An important clinical application of CT and CBCT in the maxillofacial region is the production of laser-generated models. These are produced using a computer-driven process that creates precise 1:1 models using laser-polymerization of epoxy resin. A computer-controlled laser generates an ultraviolet beam, which travels across the surface of a vat of a photocurable liquid polymer. The laser draws each axial cross-section of the anatomy one layer at a time. The photovoltaic energy from the laser polymerizes the epoxy instantaneously. The cured cross-sectional layer is lowered into the vat of resin and the next layer is processed. Successive layers of the anatomy are built in increments until the model is completed. The models produced are used for presurgical planning of a number of complex maxillofacial surgical cases, including craniofacial reconstruction due to trauma, tumor resection, or syndrome deficiency, as well as for distraction osteogenesis and more widely for dental implants. The models provide the practitioner with a high level of confidence before he or she ever performs a surgical procedure and can reduce surgical and anesthetic time dramatically.

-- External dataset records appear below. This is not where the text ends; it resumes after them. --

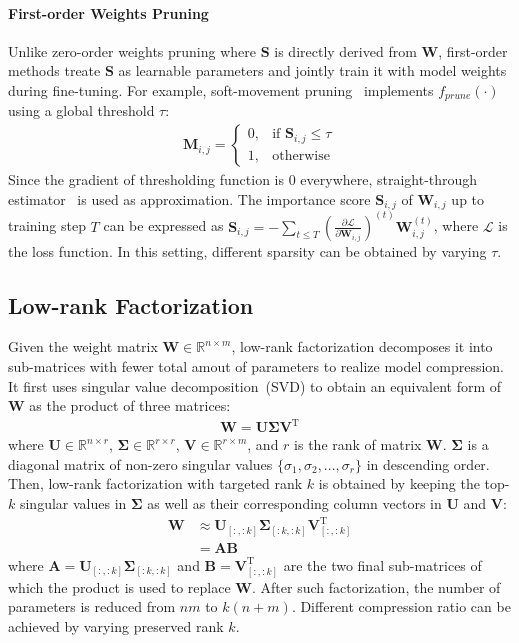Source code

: \paragraph{First-order Weights Pruning} Unlike zero-order weights pruning where $\bm{S}$ is directly derived from $\bm{W}$, first-order methods treate $\bm{S}$ as learnable parameters and jointly train it with model weights during fine-tuning. For example, soft-movement pruning~\cite{movement} implements $f_{prune}(\cdot)$ using a global threshold $\tau$:
\begin{align}
	\bm{M}_{i,j}=
	\begin{cases} 
		0, & \text{if }\bm{S}_{i,j}\le \tau\\
		1,  & \text{otherwise}  
	\end{cases}
	\label{eq:first}
\end{align}
Since the gradient of thresholding function is 0 everywhere, straight-through estimator~\cite{st} is used as approximation. The importance score $\bm{S}_{i,j}$ of $\bm{W}_{i,j}$ up to training step $T$ can be expressed as $\bm{S}_{i,j}=-\sum_{t\le T}(\frac{\partial \mathcal{L}}{\partial \bm{W}_{i,j}})^{(t)} \bm{W}_{i,j}^{(t)}$, where $\mathcal{L}$ is the loss function.
In this setting, different sparsity can be obtained by varying $\tau$.


\subsection{Low-rank Factorization}
\label{sec:lr}
Given the weight matrix $\bm{W}\in \mathbb{R}^{n\times m}$, low-rank factorization decomposes it into sub-matrices with fewer total amout of parameters to realize model compression.  It first uses singular value decomposition~(SVD) to obtain an equivalent form of $\bm{W}$ as the product of three matrices:
\begin{align}
	\bm{W}=\bm{U}\bm{\Sigma}\bm{V}^\mathrm{T}
\end{align}
where $\bm{U}\in \mathbb{R}^{n\times r}$, $\bm{\Sigma}\in  \mathbb{R}^{r\times r}$, $\bm{V}\in \mathbb{R}^{r\times m}$, and $r$ is the rank of matrix $\bm{W}$. $\bm{\Sigma}$ is a diagonal matrix of non-zero singular values $\{\sigma_1, \sigma_2,...,\sigma_r\}$ in descending order. Then, low-rank factorization with targeted rank $k$ is obtained by keeping the top-$k$ singular values in $\bm{\Sigma}$ as well as their corresponding column vectors in $\bm{U}$ and $\bm{V}$:
\begin{align}
	\bm{W}&\approx \bm{U}_{[:, :k]}\bm{\Sigma}_{[:k,:k]}\bm{V}_{[:, :k]}^{\mathrm{T}} \\
	&=\bm{A}\bm{B}
	\label{eq:svd}
\end{align}
where $\bm{A}=\bm{U}_{[:,:k]}\bm{\Sigma}_{[:k,:k]}$ and $\bm{B}=\bm{V}_{[:,:k]}^{\mathrm{T}}$ are the two final sub-matrices of which the product is used to replace $\bm{W}$. After such factorization, the number of parameters is reduced from $nm$ to $k(n+m)$. Different compression ratio can be achieved by varying preserved rank $k$.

CBCT provides 3-D images that facilitate the transition of dental imaging from initial diagnosis to image guidance throughout the treatment phase. This technology provides increased precision, lower doses, and lower costs when compared to medical fan-beam CT. It provides the third dimension on dental imaging and is extending dental imaging from diagnosis to image guidance of operative and surgical procedures.
Systems average around $200,000. This is affordable for busy implant, oral surgery, or orthodontic offices, but access for other practitioners is possible through imaging centers and university-based maxillofacial radiology clinics. It is possible for the referring practitioner to interact with the images on her/his personal computer given appropriate software. As image sets are digital, it is possible to refer cases to specialist services for the tissue volumes to be studied for unsuspected—or suspected—pathology.
This is a blossoming field which provides an ongoing income potential for a dentist who combines CBCT image-guidance with treatment. Image-guidance is an exciting advance that is already having substantial impact on the practice of dentistry.
None of the authors have conflicts of interest related to the subject matter of this article.
1. Ludlow JB, Davies-Ludlow LE, Brooks SL. Dosimetry of two extraoral direct digital imaging devices: NewTom cone beam CT and Orthophos Plus DS panoramic unit. Dentomaxillofac Radiol. 2003;32(4): 229-234.
2. Ludlow JB, Davies-Ludlow LE, Brooks SL, Howerton B. Dosimetry of 3 BCT units for oral and maxillofacial radiology. Paper presented at 15th International Congress of the International Association of Dento-Maxillo-Facial Radiology, Cape Town, South Africa, June 2005.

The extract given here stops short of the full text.